It took hundreds of years to build the British Empire yet the span of the Queen's life mirrored its comparatively rapid decline.

By the time of her death, Britain's monarch was head of state in just 14 countries, with active republican sentiment — including in Australia — placing the future of even these realms in question.

Even within Great Britain itself, secessionist movements in Scotland and Northern Ireland place in doubt their future within the United Kingdom.

'Everything starts to unravel'

In the early 1950s, it wasn't just Africa showing discontent with British imperialists. Signs of fracture were everywhere.

The British were managing the Anti-British National Liberation War in Malaya, for example, known as the Malayan Emergency — a war in present-day Malaysia to which Australia also contributed troops.

The American colonies had long ago won independence from Britain, and after 200 years as a jewel of the British Empire, India had also been lost. It gained independence in 1947 after a campaign championed by Mahatma Gandhi.

"Personally, I crave not for ‘independence', which I do not understand, but I long for freedom from the English yoke," he said.

Once India became independent the logic of maintaining other colonies "starts to fall away", and it is impossible to avoid the fact that "once India is gone everything starts to unravel", Fitzpatrick says.

The Suez Canal in Egypt and the position of Iran as a safe route to India begin to have less strategic importance. Yet Britain struggles to hold on, reflecting "the pressure points of Empire", Fitzpatrick says.

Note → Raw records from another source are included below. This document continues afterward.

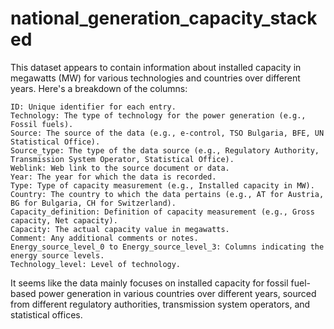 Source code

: # national_generation_capacity_stacked
This dataset appears to contain information about installed capacity in megawatts (MW) for various technologies and countries over different years. Here's a breakdown of the columns:

    ID: Unique identifier for each entry.
    Technology: The type of technology for the power generation (e.g., Fossil fuels).
    Source: The source of the data (e.g., e-control, TSO Bulgaria, BFE, UN Statistical Office).
    Source_type: The type of the data source (e.g., Regulatory Authority, Transmission System Operator, Statistical Office).
    Weblink: Web link to the source document or data.
    Year: The year for which the data is recorded.
    Type: Type of capacity measurement (e.g., Installed capacity in MW).
    Country: The country to which the data pertains (e.g., AT for Austria, BG for Bulgaria, CH for Switzerland).
    Capacity_definition: Definition of capacity measurement (e.g., Gross capacity, Net capacity).
    Capacity: The actual capacity value in megawatts.
    Comment: Any additional comments or notes.
    Energy_source_level_0 to Energy_source_level_3: Columns indicating the energy source levels.
    Technology_level: Level of technology.

It seems like the data mainly focuses on installed capacity for fossil fuel-based power generation in various countries over different years, sourced from different regulatory authorities, transmission system operators, and statistical offices.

In 1961 the Queen undertook a very public display of soft power after Ghana's leader Kwame Nkrumah voiced a desire for independence. The Queen flew to visit him, taking part in a widely photographed dance that was seen as a personal attempt to ensure Ghana stayed within Britain's orbit.

"Queen Elizabeth II is a very good example of ceremony and grandeur softening the appearance of British power around the world whether that be in Africa, Asia or elsewhere," says Fitzpatrick.

Yet he points out the role of Britain in a coup that overthrew Nkrumah a few years later "remains a bit murky". Was Britain involved alongside the United States in replacing Nkrumah with a more compliant leader?

And of course, Britain's swift military response in the Falkland Islands in 1982 to squash Argentina's ambitions to take the territory was neither murky, nor soft, and a striking anomaly in Britain's steady divestment of its colonial acquisitions fought in the name of the Queen.

Fitzpatrick describes this war as "imperial nostalgia" and argues it foreshadows contemporary debates over Britain's place in the world: an attempt to offset the growing power of the European Union, an ideology that "comes into its own during the Brexit debate".

The jewel of the British Empire

When it came to it, Britain did not resist India's independence.

Following World War II, exhausted by war, the British had little appetite to control brewing dissatisfaction among Indian soldiers under the Empire's command fearing mutiny could spark widespread violence. The large number of Britishers, British settlers in India, intensified that fear.

"Britain finds itself unable to maintain its position as before and the voices of those colonised places became more insistent," says Fitzpatrick.

As in Kenya, reaction in India to the Queen's death has been mixed, says Meera Ashar, the director of the South Asia Research Institute at Australian National University.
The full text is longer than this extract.